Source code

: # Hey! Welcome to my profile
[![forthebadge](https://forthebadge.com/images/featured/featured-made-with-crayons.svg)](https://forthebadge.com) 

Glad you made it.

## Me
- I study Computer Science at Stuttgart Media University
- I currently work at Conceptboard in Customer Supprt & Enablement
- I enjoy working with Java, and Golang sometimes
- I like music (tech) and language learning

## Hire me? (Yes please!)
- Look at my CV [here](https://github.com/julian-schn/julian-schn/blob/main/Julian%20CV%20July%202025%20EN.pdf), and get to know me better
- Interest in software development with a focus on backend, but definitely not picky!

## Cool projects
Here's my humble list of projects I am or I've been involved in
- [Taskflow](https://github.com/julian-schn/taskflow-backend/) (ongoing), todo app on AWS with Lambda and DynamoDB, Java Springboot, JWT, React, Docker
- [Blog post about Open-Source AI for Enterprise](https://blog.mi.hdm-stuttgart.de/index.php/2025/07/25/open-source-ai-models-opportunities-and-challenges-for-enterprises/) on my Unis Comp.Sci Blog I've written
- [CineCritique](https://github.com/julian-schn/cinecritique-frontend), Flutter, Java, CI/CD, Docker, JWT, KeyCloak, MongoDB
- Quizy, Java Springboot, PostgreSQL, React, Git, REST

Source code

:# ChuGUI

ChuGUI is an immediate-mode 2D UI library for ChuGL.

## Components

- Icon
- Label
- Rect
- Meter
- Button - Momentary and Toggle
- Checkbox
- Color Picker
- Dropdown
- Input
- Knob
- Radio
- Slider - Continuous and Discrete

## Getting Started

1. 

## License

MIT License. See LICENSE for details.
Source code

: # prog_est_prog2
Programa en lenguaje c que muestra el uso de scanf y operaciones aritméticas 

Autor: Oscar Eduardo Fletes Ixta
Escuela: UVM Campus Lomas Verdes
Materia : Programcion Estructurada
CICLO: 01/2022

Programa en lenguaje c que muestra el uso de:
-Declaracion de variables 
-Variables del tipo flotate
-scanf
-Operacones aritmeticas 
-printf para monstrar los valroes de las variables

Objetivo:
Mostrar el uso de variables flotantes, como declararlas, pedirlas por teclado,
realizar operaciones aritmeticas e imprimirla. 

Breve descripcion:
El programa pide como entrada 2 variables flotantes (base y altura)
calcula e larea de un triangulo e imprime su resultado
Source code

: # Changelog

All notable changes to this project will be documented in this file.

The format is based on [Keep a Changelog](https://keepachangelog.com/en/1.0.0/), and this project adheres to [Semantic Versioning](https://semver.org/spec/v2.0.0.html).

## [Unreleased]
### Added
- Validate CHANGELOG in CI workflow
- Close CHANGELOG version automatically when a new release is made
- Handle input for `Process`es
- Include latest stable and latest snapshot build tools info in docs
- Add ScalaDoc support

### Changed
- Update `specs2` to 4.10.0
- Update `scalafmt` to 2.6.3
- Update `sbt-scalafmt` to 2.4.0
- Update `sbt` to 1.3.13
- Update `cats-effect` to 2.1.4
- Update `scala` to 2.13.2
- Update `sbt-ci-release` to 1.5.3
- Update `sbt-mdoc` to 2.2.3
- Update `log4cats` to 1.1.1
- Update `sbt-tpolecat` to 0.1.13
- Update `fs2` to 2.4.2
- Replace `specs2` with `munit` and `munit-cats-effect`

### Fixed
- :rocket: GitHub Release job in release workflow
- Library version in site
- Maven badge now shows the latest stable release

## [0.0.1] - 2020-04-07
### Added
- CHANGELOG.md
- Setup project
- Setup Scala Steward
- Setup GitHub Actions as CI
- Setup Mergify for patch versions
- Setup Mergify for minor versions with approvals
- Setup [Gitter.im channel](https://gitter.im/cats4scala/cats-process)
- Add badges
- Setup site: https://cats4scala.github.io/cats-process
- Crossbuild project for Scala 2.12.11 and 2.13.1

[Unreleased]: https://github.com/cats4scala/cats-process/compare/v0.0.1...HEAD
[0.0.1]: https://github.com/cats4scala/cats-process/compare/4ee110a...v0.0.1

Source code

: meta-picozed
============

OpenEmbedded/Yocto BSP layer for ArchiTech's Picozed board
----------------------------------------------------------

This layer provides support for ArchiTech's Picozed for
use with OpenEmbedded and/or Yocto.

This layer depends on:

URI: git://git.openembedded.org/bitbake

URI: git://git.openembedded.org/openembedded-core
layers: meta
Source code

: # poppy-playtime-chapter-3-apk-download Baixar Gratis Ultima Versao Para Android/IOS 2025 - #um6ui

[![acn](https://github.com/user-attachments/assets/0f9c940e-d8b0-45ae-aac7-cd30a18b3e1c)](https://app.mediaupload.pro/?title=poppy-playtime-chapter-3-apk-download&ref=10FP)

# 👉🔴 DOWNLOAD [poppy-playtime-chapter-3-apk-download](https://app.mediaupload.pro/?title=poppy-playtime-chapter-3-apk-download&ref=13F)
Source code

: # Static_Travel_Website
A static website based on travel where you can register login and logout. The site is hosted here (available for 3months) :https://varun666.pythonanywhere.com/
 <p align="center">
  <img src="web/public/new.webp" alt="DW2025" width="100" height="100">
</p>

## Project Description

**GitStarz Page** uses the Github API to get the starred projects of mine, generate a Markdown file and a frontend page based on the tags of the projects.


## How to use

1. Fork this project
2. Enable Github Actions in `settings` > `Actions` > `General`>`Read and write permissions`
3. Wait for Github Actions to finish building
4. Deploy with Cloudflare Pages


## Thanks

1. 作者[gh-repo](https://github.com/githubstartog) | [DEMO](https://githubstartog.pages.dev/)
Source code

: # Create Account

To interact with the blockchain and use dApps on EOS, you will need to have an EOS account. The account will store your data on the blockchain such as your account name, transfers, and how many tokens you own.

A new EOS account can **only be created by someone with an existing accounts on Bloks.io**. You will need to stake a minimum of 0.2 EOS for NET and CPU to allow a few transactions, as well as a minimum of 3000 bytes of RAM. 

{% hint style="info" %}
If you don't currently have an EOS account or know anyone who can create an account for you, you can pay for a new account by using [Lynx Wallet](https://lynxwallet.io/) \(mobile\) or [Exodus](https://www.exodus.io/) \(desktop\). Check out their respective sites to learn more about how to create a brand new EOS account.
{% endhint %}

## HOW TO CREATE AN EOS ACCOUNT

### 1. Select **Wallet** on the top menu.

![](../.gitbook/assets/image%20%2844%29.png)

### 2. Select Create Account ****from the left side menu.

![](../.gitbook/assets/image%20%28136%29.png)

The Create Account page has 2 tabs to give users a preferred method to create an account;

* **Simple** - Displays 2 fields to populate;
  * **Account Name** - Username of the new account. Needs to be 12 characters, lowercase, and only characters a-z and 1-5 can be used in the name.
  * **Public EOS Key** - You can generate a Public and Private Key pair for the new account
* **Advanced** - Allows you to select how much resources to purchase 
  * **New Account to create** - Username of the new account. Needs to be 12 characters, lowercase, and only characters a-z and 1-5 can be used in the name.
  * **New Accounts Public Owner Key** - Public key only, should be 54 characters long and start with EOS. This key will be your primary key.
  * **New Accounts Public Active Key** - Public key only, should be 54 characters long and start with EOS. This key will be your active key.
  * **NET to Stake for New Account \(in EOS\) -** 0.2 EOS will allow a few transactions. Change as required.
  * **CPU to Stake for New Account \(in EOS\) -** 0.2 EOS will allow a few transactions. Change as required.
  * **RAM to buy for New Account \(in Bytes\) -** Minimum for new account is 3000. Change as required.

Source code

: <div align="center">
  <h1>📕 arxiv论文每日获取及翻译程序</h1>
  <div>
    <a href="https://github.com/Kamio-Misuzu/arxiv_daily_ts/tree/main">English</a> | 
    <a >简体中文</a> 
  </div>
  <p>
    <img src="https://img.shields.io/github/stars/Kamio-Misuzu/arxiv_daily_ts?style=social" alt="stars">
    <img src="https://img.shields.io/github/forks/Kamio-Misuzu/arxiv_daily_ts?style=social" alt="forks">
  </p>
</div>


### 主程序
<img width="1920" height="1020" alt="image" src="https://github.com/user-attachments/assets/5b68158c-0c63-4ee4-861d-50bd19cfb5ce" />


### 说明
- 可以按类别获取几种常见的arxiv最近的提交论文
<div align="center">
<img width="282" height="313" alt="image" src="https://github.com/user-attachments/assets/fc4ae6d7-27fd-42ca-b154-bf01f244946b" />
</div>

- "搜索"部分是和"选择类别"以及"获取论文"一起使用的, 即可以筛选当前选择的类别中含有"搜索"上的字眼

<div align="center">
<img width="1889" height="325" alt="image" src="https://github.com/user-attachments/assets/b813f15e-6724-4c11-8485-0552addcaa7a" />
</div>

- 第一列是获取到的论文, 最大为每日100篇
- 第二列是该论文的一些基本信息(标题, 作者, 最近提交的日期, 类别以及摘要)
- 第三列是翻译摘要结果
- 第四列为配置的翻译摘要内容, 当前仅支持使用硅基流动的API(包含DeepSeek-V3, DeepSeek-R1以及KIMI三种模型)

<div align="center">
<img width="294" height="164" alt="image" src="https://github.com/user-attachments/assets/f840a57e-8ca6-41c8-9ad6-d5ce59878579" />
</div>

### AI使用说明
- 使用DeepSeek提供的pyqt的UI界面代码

-- -- --

◆ **What you have to do**: The line containing "<h1>📕 arxiv论文每日获取及翻译程序</h1>" marks where to begin; the last line of the records marks where to stop. Copy both and all between, exactly.

◆ **Exercise response**:
  <h1>📕 arxiv论文每日获取及翻译程序</h1>
  <div>
    <a href="https://github.com/Kamio-Misuzu/arxiv_daily_ts/tree/main">English</a> | 
    <a >简体中文</a> 
  </div>
  <p>
    <img src="https://img.shields.io/github/stars/Kamio-Misuzu/arxiv_daily_ts?style=social" alt="stars">
    <img src="https://img.shields.io/github/forks/Kamio-Misuzu/arxiv_daily_ts?style=social" alt="forks">
  </p>
</div>


### 主程序
<img width="1920" height="1020" alt="image" src="https://github.com/user-attachments/assets/5b68158c-0c63-4ee4-861d-50bd19cfb5ce" />


### 说明
- 可以按类别获取几种常见的arxiv最近的提交论文
<div align="center">
<img width="282" height="313" alt="image" src="https://github.com/user-attachments/assets/fc4ae6d7-27fd-42ca-b154-bf01f244946b" />
</div>

- "搜索"部分是和"选择类别"以及"获取论文"一起使用的, 即可以筛选当前选择的类别中含有"搜索"上的字眼

<div align="center">
<img width="1889" height="325" alt="image" src="https://github.com/user-attachments/assets/b813f15e-6724-4c11-8485-0552addcaa7a" />
</div>

- 第一列是获取到的论文, 最大为每日100篇
- 第二列是该论文的一些基本信息(标题, 作者, 最近提交的日期, 类别以及摘要)
- 第三列是翻译摘要结果
- 第四列为配置的翻译摘要内容, 当前仅支持使用硅基流动的API(包含DeepSeek-V3, DeepSeek-R1以及KIMI三种模型)

<div align="center">
<img width="294" height="164" alt="image" src="https://github.com/user-attachments/assets/f840a57e-8ca6-41c8-9ad6-d5ce59878579" />
</div>

### AI使用说明
- 使用DeepSeek提供的pyqt的UI界面代码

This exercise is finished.